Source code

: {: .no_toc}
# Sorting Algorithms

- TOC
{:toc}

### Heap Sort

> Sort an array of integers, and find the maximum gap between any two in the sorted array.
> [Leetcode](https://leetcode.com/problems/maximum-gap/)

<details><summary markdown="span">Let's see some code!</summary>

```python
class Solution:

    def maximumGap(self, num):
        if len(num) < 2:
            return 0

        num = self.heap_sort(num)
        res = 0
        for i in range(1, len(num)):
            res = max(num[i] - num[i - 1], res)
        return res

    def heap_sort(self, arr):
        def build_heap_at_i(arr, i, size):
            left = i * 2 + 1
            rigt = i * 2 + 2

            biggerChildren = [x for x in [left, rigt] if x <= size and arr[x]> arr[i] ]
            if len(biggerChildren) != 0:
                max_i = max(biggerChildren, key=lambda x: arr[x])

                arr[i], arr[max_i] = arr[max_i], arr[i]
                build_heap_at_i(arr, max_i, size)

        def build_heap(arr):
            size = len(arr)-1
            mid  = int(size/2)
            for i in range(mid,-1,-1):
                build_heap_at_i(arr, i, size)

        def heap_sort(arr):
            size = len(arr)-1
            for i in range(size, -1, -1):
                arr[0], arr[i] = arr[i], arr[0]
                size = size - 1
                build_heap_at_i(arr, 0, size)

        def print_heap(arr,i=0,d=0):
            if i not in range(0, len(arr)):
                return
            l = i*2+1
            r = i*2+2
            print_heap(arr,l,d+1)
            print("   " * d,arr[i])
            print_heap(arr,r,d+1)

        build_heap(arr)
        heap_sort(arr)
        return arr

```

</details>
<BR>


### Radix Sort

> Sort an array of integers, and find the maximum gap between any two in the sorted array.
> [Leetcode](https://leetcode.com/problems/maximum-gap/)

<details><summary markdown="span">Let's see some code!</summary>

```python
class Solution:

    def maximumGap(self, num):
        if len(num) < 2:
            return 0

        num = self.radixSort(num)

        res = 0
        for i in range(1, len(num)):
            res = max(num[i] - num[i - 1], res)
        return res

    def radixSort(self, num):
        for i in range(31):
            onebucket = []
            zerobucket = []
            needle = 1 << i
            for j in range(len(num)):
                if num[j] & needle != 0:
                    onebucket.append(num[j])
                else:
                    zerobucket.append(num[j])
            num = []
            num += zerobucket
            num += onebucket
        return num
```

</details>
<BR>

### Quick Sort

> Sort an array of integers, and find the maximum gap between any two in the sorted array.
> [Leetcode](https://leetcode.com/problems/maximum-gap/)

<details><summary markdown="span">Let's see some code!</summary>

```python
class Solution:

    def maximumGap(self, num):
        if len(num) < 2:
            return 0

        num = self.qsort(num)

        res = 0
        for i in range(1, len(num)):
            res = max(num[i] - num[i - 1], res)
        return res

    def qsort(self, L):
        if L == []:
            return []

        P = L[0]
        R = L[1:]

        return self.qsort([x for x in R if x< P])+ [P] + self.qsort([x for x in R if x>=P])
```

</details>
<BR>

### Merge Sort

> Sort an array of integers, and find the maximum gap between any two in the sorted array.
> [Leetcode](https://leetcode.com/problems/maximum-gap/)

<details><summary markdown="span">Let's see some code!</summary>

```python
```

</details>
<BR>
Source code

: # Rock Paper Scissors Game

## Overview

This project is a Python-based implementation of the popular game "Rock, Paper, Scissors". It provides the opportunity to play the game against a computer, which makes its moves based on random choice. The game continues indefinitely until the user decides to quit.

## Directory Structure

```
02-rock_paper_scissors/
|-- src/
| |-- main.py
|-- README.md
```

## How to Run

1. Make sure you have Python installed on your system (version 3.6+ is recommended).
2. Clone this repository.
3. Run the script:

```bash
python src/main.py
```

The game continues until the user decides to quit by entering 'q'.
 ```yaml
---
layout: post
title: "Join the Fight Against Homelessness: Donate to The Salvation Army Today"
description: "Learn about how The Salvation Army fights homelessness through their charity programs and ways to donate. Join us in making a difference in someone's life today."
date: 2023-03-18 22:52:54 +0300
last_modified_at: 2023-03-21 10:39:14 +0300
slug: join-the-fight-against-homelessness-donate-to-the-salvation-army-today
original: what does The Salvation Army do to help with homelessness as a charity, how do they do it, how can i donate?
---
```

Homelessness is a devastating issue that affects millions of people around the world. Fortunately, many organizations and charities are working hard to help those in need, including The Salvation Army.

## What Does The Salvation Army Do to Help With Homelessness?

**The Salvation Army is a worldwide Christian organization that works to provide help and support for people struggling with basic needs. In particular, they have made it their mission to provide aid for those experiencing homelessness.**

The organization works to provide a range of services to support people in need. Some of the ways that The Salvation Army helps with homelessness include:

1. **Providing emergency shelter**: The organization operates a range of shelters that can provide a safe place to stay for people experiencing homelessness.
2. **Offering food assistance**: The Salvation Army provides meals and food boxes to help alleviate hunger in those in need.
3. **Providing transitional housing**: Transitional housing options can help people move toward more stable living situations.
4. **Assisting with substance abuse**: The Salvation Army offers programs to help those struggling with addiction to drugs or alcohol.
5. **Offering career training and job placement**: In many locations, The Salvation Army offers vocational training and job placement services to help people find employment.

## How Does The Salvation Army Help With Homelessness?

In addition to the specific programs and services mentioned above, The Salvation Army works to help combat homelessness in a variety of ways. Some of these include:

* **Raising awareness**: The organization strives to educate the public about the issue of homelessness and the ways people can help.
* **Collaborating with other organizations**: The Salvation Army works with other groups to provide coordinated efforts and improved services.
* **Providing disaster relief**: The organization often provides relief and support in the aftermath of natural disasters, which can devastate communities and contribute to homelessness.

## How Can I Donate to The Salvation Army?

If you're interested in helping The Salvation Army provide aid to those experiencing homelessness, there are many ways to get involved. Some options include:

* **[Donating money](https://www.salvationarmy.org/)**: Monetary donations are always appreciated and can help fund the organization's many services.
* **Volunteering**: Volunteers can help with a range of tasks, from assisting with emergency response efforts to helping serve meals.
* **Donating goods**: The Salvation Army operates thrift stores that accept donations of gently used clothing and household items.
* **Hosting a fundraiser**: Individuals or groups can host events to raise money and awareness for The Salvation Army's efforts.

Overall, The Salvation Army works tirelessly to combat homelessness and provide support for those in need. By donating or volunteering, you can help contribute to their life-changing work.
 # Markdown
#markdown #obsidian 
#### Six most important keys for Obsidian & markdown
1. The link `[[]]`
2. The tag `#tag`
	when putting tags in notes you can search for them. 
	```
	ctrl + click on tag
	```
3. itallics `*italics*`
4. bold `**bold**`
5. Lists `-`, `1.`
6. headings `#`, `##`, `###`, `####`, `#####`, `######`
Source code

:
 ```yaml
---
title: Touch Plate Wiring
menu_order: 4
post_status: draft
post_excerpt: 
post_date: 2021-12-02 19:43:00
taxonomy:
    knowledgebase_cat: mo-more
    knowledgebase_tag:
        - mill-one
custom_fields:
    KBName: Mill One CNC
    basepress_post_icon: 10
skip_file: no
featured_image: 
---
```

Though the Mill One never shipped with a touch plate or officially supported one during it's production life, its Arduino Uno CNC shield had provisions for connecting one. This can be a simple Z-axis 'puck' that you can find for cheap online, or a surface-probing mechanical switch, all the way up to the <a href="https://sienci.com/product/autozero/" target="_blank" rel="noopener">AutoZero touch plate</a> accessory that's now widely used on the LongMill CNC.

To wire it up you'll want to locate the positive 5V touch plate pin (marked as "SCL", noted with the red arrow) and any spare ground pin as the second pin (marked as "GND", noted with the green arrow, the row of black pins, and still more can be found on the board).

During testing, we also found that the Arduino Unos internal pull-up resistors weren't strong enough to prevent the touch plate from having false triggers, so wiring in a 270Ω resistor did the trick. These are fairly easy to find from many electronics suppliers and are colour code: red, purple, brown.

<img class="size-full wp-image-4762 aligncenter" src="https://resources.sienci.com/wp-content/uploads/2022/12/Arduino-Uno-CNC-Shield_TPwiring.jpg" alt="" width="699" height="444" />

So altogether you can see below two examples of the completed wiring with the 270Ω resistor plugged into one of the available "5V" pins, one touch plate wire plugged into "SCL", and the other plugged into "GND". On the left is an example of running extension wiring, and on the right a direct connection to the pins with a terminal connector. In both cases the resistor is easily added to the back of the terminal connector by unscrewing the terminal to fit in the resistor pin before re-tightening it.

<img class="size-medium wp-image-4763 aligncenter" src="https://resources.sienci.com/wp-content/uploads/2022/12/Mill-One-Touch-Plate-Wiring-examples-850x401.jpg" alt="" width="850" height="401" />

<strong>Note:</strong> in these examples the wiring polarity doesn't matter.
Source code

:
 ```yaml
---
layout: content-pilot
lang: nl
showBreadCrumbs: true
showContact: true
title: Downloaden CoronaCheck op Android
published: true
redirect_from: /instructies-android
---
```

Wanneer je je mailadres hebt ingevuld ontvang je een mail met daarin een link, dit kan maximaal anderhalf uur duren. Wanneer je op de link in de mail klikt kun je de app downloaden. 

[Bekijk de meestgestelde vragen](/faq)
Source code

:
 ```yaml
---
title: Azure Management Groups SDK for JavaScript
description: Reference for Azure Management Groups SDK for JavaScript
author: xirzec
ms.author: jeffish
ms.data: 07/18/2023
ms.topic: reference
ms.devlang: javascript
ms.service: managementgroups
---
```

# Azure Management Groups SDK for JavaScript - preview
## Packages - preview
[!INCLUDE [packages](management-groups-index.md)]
***
_Work request_
A verbatim transcription is needed of the lines above, starting at the line with "Salvation Army's efforts." and ending at the line with "Though the Mill", both included, and of nothing else.

_Exercise response_
* **Hosting a fundraiser**: Individuals or groups can host events to raise money and awareness for The Salvation Army's efforts.

Overall, The Salvation Army works tirelessly to combat homelessness and provide support for those in need. By donating or volunteering, you can help contribute to their life-changing work.
 # Markdown
#markdown #obsidian 
#### Six most important keys for Obsidian & markdown
1. The link `[[]]`
2. The tag `#tag`
	when putting tags in notes you can search for them. 
	```
	ctrl + click on tag
	```
3. itallics `*italics*`
4. bold `**bold**`
5. Lists `-`, `1.`
6. headings `#`, `##`, `###`, `####`, `#####`, `######`
Source code

:
 ```yaml
---
title: Touch Plate Wiring
menu_order: 4
post_status: draft
post_excerpt: 
post_date: 2021-12-02 19:43:00
taxonomy:
    knowledgebase_cat: mo-more
    knowledgebase_tag:
        - mill-one
custom_fields:
    KBName: Mill One CNC
    basepress_post_icon: 10
skip_file: no
featured_image: 
---
```

Though the Mill One never shipped with a touch plate or officially supported one during it's production life, its Arduino Uno CNC shield had provisions for connecting one. This can be a simple Z-axis 'puck' that you can find for cheap online, or a surface-probing mechanical switch, all the way up to the <a href="https://sienci.com/product/autozero/" target="_blank" rel="noopener">AutoZero touch plate</a> accessory that's now widely used on the LongMill CNC.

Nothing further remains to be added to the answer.